◆ DIRECTIONS FOR THIS TASK
Once the line with "### Sorting Balls" is found in the data, output it and each following line exactly, up to and including the line with "Split the given", and nothing before or after.

[Saved data entries]
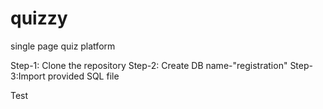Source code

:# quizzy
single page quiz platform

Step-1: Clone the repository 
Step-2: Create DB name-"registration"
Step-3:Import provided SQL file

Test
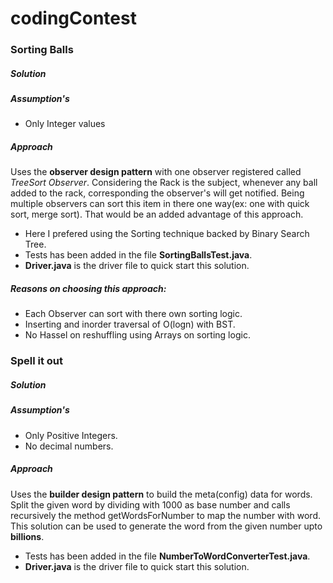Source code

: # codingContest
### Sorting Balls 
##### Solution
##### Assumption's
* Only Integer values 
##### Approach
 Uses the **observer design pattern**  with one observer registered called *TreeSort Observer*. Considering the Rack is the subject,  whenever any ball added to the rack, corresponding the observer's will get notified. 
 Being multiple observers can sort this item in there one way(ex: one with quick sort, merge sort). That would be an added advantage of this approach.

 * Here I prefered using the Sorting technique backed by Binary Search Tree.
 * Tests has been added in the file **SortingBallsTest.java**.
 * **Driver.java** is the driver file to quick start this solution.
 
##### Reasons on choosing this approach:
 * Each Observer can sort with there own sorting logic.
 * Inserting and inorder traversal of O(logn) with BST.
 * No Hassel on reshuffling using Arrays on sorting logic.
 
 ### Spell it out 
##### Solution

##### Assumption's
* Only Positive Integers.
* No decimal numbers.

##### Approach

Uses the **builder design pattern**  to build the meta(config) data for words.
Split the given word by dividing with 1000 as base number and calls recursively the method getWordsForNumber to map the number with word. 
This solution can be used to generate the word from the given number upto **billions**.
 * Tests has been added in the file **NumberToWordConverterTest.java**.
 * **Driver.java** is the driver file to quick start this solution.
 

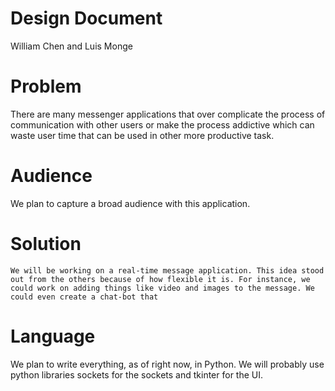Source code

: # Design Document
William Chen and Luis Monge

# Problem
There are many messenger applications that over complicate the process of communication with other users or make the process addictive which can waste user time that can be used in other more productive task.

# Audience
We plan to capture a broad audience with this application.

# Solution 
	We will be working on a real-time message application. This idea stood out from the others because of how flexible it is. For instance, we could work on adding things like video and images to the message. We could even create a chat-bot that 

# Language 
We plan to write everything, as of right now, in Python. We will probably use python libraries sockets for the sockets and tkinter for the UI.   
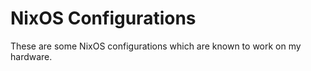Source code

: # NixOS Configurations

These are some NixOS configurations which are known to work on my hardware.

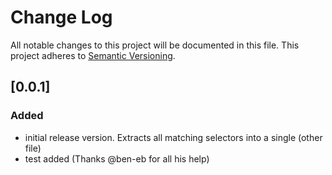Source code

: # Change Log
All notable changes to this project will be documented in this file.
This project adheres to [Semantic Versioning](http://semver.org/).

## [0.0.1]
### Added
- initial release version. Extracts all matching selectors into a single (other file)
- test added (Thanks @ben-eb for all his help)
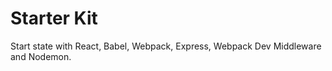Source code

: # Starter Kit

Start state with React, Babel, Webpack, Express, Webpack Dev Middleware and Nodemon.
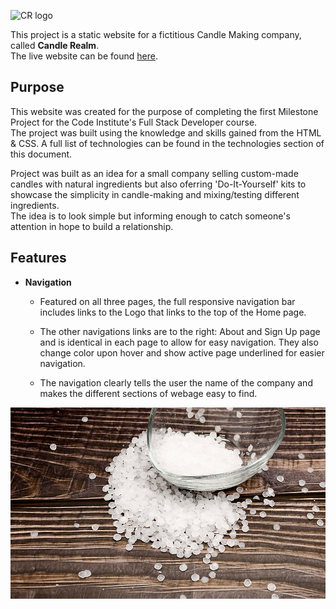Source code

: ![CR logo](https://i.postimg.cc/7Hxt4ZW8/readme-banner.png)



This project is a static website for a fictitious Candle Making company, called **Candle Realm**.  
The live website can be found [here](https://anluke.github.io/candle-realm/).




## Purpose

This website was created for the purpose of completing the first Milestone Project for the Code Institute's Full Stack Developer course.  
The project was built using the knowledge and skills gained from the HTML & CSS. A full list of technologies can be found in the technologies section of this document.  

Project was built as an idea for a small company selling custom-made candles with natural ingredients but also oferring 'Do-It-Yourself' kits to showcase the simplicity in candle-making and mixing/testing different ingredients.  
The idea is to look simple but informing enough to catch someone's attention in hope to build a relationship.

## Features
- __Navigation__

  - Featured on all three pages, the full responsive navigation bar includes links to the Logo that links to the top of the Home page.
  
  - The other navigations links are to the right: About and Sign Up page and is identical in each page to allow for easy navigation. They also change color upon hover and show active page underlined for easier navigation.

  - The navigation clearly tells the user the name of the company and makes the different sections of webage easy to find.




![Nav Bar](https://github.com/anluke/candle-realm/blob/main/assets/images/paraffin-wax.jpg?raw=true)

◆ WORKED SOLUTION
### Sorting Balls 
##### Solution
##### Assumption's
* Only Integer values 
##### Approach
 Uses the **observer design pattern**  with one observer registered called *TreeSort Observer*. Considering the Rack is the subject,  whenever any ball added to the rack, corresponding the observer's will get notified. 
 Being multiple observers can sort this item in there one way(ex: one with quick sort, merge sort). That would be an added advantage of this approach.

 * Here I prefered using the Sorting technique backed by Binary Search Tree.
 * Tests has been added in the file **SortingBallsTest.java**.
 * **Driver.java** is the driver file to quick start this solution.
 
##### Reasons on choosing this approach:
 * Each Observer can sort with there own sorting logic.
 * Inserting and inorder traversal of O(logn) with BST.
 * No Hassel on reshuffling using Arrays on sorting logic.
 
 ### Spell it out 
##### Solution

##### Assumption's
* Only Positive Integers.
* No decimal numbers.

##### Approach

Uses the **builder design pattern**  to build the meta(config) data for words.
Split the given word by dividing with 1000 as base number and calls recursively the method getWordsForNumber to map the number with word. 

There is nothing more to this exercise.